#### Input for this task

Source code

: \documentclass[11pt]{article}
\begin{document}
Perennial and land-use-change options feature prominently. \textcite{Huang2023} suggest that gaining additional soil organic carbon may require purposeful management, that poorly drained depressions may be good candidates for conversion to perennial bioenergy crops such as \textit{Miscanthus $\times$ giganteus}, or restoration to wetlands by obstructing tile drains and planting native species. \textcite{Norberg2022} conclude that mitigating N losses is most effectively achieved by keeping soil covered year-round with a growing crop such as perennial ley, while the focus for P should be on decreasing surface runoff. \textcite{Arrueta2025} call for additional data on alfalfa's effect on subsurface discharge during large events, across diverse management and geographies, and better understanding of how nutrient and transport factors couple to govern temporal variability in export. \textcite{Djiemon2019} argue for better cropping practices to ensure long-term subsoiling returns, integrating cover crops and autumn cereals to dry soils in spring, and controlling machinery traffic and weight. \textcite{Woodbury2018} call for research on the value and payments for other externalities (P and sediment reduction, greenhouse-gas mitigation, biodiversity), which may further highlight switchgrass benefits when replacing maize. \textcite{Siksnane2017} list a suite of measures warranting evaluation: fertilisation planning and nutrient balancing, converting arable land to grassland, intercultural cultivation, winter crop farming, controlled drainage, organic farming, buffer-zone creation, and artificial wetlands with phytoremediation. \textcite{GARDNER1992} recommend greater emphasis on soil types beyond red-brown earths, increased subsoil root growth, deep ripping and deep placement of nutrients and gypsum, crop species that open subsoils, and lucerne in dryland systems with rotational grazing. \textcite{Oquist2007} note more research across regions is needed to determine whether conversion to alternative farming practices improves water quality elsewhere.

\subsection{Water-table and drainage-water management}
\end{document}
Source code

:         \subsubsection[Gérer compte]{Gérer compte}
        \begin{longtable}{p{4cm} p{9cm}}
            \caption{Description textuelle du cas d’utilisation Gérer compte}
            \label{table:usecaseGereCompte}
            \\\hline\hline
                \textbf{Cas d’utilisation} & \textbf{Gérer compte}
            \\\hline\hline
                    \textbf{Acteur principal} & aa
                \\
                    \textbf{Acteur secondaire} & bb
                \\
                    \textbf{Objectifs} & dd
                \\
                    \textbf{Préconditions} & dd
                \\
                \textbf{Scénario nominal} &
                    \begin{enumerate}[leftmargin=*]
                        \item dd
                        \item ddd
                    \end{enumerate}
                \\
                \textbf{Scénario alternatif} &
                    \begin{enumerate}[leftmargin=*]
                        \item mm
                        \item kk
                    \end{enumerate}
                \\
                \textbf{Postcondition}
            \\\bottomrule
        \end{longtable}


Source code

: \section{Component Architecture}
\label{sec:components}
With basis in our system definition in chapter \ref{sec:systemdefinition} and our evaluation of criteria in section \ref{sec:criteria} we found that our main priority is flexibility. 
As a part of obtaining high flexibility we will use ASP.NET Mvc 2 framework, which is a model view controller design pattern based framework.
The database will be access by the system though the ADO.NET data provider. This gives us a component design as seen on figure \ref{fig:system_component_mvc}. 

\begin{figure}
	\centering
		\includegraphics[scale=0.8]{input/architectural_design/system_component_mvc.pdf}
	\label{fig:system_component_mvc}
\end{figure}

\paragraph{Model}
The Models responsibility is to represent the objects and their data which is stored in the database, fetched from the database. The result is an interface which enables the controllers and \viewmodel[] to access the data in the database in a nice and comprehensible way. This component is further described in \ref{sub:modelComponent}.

#### What to work on
From the entries above, show each line that includes the string "label".

#### Result of the exercise
            \label{table:usecaseGereCompte}
\label{sec:components}
	\label{fig:system_component_mvc}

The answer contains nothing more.